I have destroyed all who hated me.
They called for help but no one came to their rescue.
They even cried to the Lord, but He refused to answer.
I ground them as fine as dust in the wind.
I swept them into the gutter like dirt.
You gave me victory over my accusers!
...as soon as they hear of me, they submit.
...They lose all their courage and come trembling from their strongholds.
Psalm 18

Do you hear it? Do you see? (Every time I read this I get this superhero picture in my mind, of me standing with one foot on my enemies neck, cape flying in the wind at my back, my left hand on my hip, and my right hand raised above my head grasping a glittering sword. Victory!) We are not helpless. We are not overcome! The TRUTH is plain to see. Believe the Truth.  I am reminded of a verse in the New Testament that talks about the violent taking the Kingdom of Heaven by force. We must be aggresive. We do not fight a passive enemy. He is a lion, prowling, looking for someone He can devour. Wake up!!!! We have not lost. We are not defeated. The enemy, the father of lies is working hard to convince us otherwise. We must humble ourselves under the mighty hand of God, submit to Him, and watch the devil flee from us! Submission to God is so simple, so simple that we miss it. We over complicate the life of a believer. Do you hear me? The life of a believer is to simply BELIEVE!! Believe God's promises.


God's way is perfect.
All the Lord's promises prove true.
Psalm 18:30

Your enemies, fear, anxiety, anger, unwillingness to forgive, depression, doubt, greed, ungodly habits that you are a slave to, your feelings, your thoughts, etc... I am sure you know your enemies well. They have no power over you, only the power that you allow. Jesus Christ has set you free. You have been given all of the promises of God to defeat your defeated enemies. Satan is a liar. Don't believe Him. You are free. Believe God. I am choosing to believe God today. For though we walk in the flesh we do not war according to the flesh. For the weapons of our warfare are not of the flesh, but are divinely powerful for the destruction of fortresses. Will you join me? Let’s put the enemy to shame. Stand up and receive your victory.
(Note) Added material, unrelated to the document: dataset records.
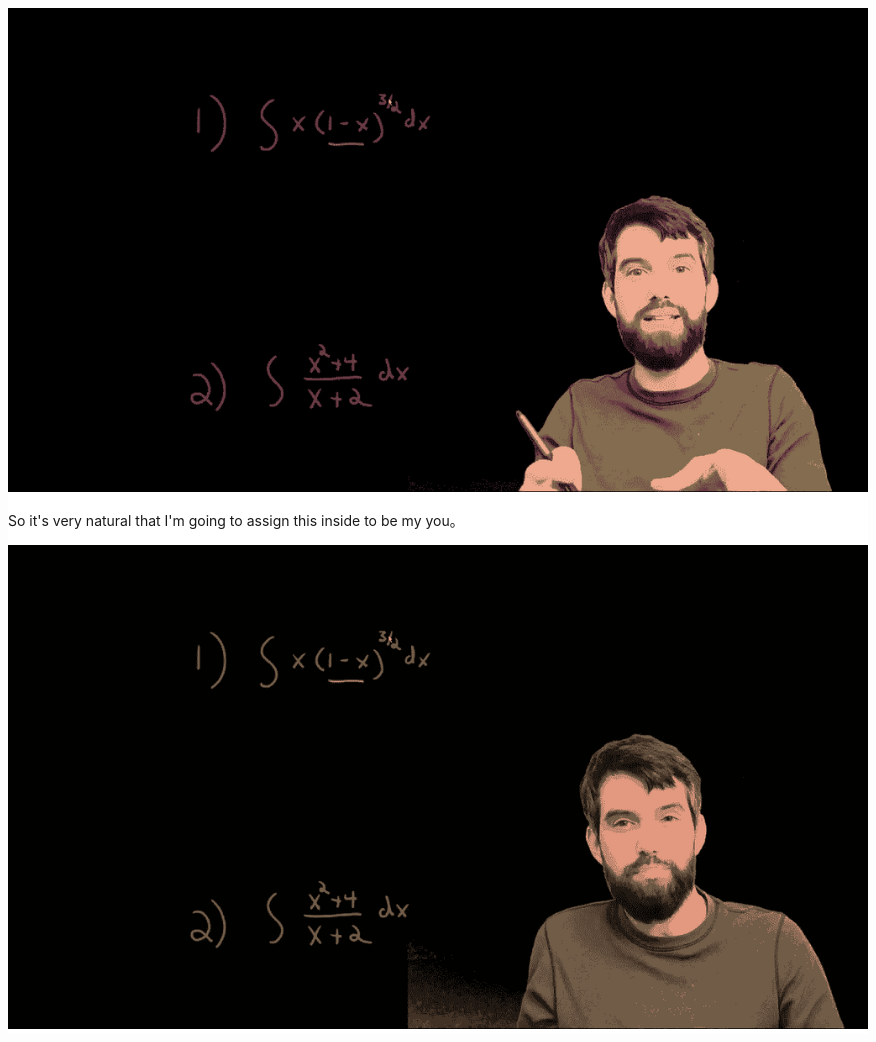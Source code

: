 ![](img/58bc13fbc03b029ced95aa9ae57bbe3f_8.png)

So it's very natural that I'm going to assign this inside to be my you。



![](img/58bc13fbc03b029ced95aa9ae57bbe3f_10.png)
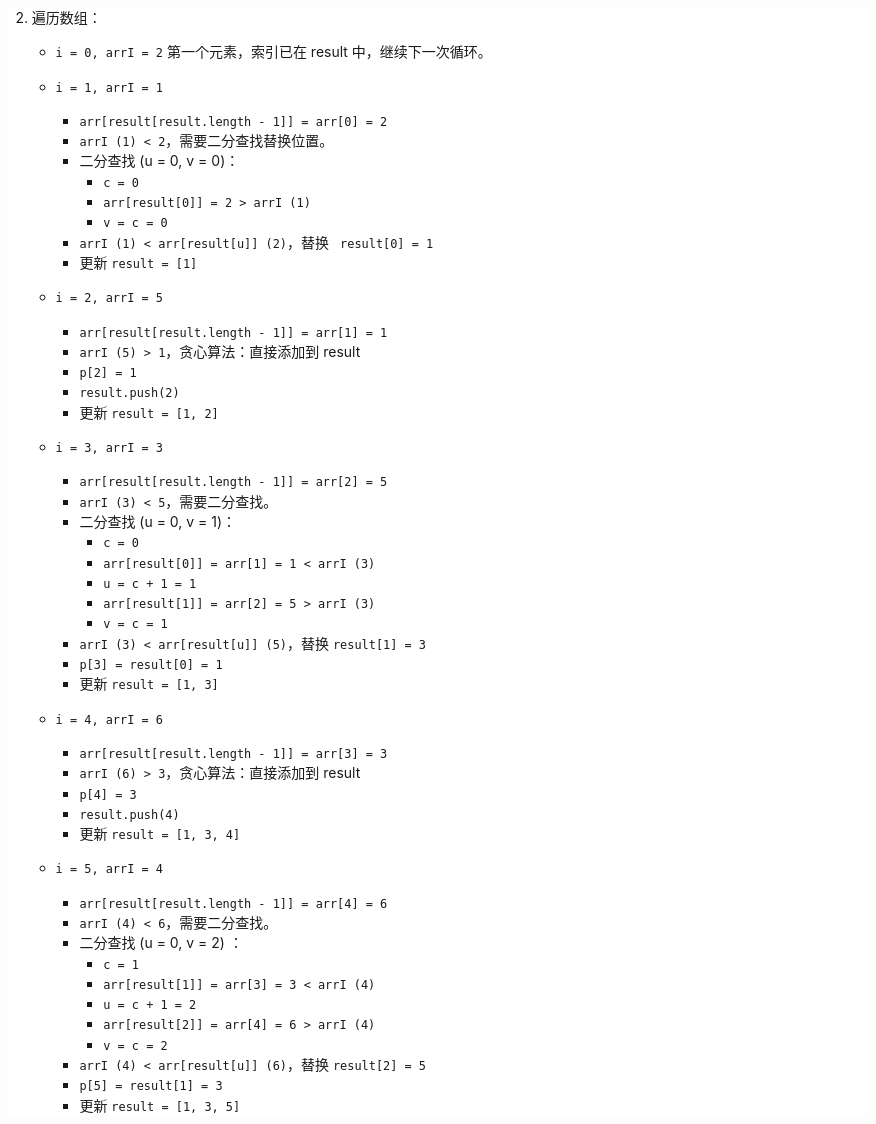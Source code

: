 2. 遍历数组：

   - `i = 0, arrI = 2` 第一个元素，索引已在 result 中，继续下一次循环。
   - `i = 1, arrI = 1`

     - `arr[result[result.length - 1]] = arr[0] = 2`
     - `arrI (1) < 2`，需要二分查找替换位置。
     - 二分查找 (u = 0, v = 0)：
       - `c = 0`
       - `arr[result[0]] = 2 > arrI (1)`
       - `v = c = 0`
     - `arrI (1) < arr[result[u]] (2)`，替换 ` result[0] = 1`
     - 更新 `result = [1]`

   - `i = 2, arrI = 5`

     - `arr[result[result.length - 1]] = arr[1] = 1`
     - `arrI (5) > 1`，贪心算法：直接添加到 result
     - `p[2] = 1`
     - `result.push(2)`
     - 更新 `result = [1, 2]`

   - `i = 3, arrI = 3`

     - `arr[result[result.length - 1]] = arr[2] = 5`
     - `arrI (3) < 5`，需要二分查找。
     - 二分查找 (u = 0, v = 1)：
       - `c = 0`
       - `arr[result[0]] = arr[1] = 1 < arrI (3)`
       - `u = c + 1 = 1`
       - `arr[result[1]] = arr[2] = 5 > arrI (3)`
       - `v = c = 1`
     - `arrI (3) < arr[result[u]] (5)`，替换 `result[1] = 3`
     - `p[3] = result[0] = 1`
     - 更新 `result = [1, 3]`

   - `i = 4, arrI = 6`

     - `arr[result[result.length - 1]] = arr[3] = 3`
     - `arrI (6) > 3`，贪心算法：直接添加到 result
     - `p[4] = 3`
     - `result.push(4)`
     - 更新 `result = [1, 3, 4]`

   - `i = 5, arrI = 4`

     - `arr[result[result.length - 1]] = arr[4] = 6`
     - `arrI (4) < 6`，需要二分查找。
     - 二分查找 (u = 0, v = 2) ：
       - `c = 1`
       - `arr[result[1]] = arr[3] = 3 < arrI (4)`
       - `u = c + 1 = 2`
       - `arr[result[2]] = arr[4] = 6 > arrI (4)`
       - `v = c = 2`
     - `arrI (4) < arr[result[u]] (6)`，替换 `result[2] = 5`
     - `p[5] = result[1] = 3`
     - 更新 `result = [1, 3, 5]`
Let’s stand together on this. Take every thought captive today to the obedience of Christ. Casting down strongholds and every thought that lifts itself against God's Word. Read God's Word. Find out for yourself all that you posses. It is all yours. Read and be amazed.

Here is a good reminder of who we are in Christ. We are loved with a love incomprehensible. All of us.





What work must I do to be saved? 
Believe in the name of the Lord Jesus Christ and you shall be saved!